[Data provided — start]
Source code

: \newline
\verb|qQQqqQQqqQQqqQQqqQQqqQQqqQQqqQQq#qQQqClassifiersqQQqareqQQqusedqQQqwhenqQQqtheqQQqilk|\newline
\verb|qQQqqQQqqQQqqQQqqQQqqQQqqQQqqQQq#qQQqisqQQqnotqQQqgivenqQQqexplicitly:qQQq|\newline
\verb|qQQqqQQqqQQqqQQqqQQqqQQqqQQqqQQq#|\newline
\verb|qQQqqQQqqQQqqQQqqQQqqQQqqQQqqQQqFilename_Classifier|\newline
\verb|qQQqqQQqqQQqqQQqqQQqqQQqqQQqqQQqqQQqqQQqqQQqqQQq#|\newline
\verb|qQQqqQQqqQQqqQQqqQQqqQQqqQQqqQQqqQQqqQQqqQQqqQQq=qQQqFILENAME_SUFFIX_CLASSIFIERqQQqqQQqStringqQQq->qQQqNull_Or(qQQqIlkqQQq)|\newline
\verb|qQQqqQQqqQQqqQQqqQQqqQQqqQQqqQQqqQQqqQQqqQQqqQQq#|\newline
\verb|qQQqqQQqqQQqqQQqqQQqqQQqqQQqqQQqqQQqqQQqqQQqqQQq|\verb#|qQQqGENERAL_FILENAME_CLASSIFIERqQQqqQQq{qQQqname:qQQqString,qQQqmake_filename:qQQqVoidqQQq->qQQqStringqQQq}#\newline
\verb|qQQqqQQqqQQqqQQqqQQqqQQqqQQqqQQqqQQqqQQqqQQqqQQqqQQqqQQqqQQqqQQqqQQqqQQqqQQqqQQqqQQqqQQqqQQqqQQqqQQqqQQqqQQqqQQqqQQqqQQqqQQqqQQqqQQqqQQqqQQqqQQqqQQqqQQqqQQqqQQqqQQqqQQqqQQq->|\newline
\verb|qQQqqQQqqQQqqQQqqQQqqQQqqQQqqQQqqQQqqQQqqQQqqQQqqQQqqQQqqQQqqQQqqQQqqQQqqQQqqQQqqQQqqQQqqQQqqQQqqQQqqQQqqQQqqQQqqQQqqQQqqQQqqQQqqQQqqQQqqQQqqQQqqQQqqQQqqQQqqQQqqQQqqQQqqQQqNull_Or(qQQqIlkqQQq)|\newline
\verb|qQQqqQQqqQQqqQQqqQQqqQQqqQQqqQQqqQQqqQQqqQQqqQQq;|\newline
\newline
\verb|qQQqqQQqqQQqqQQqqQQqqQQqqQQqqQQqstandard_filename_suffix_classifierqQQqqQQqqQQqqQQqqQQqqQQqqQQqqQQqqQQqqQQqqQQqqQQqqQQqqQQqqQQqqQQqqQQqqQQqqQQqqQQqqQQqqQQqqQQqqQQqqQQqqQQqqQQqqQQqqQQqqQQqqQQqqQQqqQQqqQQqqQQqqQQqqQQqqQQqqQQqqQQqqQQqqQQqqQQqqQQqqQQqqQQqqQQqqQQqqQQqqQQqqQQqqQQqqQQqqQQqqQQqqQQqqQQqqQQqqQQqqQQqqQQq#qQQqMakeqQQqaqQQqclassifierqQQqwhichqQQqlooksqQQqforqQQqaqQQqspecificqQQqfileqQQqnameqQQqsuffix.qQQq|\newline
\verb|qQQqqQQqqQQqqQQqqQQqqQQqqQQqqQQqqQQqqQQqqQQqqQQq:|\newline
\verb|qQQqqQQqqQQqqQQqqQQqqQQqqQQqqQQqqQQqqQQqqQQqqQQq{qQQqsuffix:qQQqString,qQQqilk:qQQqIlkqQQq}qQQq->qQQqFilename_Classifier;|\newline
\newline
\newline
[Data provided — finish]
About this exercise: The listing above must be written out again in its entirety, exactly as given.

Finished exercise:
Source code

: \newline
\verb|qQQqqQQqqQQqqQQqqQQqqQQqqQQqqQQq#qQQqClassifiersqQQqareqQQqusedqQQqwhenqQQqtheqQQqilk|\newline
\verb|qQQqqQQqqQQqqQQqqQQqqQQqqQQqqQQq#qQQqisqQQqnotqQQqgivenqQQqexplicitly:qQQq|\newline
\verb|qQQqqQQqqQQqqQQqqQQqqQQqqQQqqQQq#|\newline
\verb|qQQqqQQqqQQqqQQqqQQqqQQqqQQqqQQqFilename_Classifier|\newline
\verb|qQQqqQQqqQQqqQQqqQQqqQQqqQQqqQQqqQQqqQQqqQQqqQQq#|\newline
\verb|qQQqqQQqqQQqqQQqqQQqqQQqqQQqqQQqqQQqqQQqqQQqqQQq=qQQqFILENAME_SUFFIX_CLASSIFIERqQQqqQQqStringqQQq->qQQqNull_Or(qQQqIlkqQQq)|\newline
\verb|qQQqqQQqqQQqqQQqqQQqqQQqqQQqqQQqqQQqqQQqqQQqqQQq#|\newline
\verb|qQQqqQQqqQQqqQQqqQQqqQQqqQQqqQQqqQQqqQQqqQQqqQQq|\verb#|qQQqGENERAL_FILENAME_CLASSIFIERqQQqqQQq{qQQqname:qQQqString,qQQqmake_filename:qQQqVoidqQQq->qQQqStringqQQq}#\newline
\verb|qQQqqQQqqQQqqQQqqQQqqQQqqQQqqQQqqQQqqQQqqQQqqQQqqQQqqQQqqQQqqQQqqQQqqQQqqQQqqQQqqQQqqQQqqQQqqQQqqQQqqQQqqQQqqQQqqQQqqQQqqQQqqQQqqQQqqQQqqQQqqQQqqQQqqQQqqQQqqQQqqQQqqQQqqQQq->|\newline
\verb|qQQqqQQqqQQqqQQqqQQqqQQqqQQqqQQqqQQqqQQqqQQqqQQqqQQqqQQqqQQqqQQqqQQqqQQqqQQqqQQqqQQqqQQqqQQqqQQqqQQqqQQqqQQqqQQqqQQqqQQqqQQqqQQqqQQqqQQqqQQqqQQqqQQqqQQqqQQqqQQqqQQqqQQqqQQqNull_Or(qQQqIlkqQQq)|\newline
\verb|qQQqqQQqqQQqqQQqqQQqqQQqqQQqqQQqqQQqqQQqqQQqqQQq;|\newline
\newline
\verb|qQQqqQQqqQQqqQQqqQQqqQQqqQQqqQQqstandard_filename_suffix_classifierqQQqqQQqqQQqqQQqqQQqqQQqqQQqqQQqqQQqqQQqqQQqqQQqqQQqqQQqqQQqqQQqqQQqqQQqqQQqqQQqqQQqqQQqqQQqqQQqqQQqqQQqqQQqqQQqqQQqqQQqqQQqqQQqqQQqqQQqqQQqqQQqqQQqqQQqqQQqqQQqqQQqqQQqqQQqqQQqqQQqqQQqqQQqqQQqqQQqqQQqqQQqqQQqqQQqqQQqqQQqqQQqqQQqqQQqqQQqqQQqqQQq#qQQqMakeqQQqaqQQqclassifierqQQqwhichqQQqlooksqQQqforqQQqaqQQqspecificqQQqfileqQQqnameqQQqsuffix.qQQq|\newline
\verb|qQQqqQQqqQQqqQQqqQQqqQQqqQQqqQQqqQQqqQQqqQQqqQQq:|\newline
\verb|qQQqqQQqqQQqqQQqqQQqqQQqqQQqqQQqqQQqqQQqqQQqqQQq{qQQqsuffix:qQQqString,qQQqilk:qQQqIlkqQQq}qQQq->qQQqFilename_Classifier;|\newline
\newline
\newline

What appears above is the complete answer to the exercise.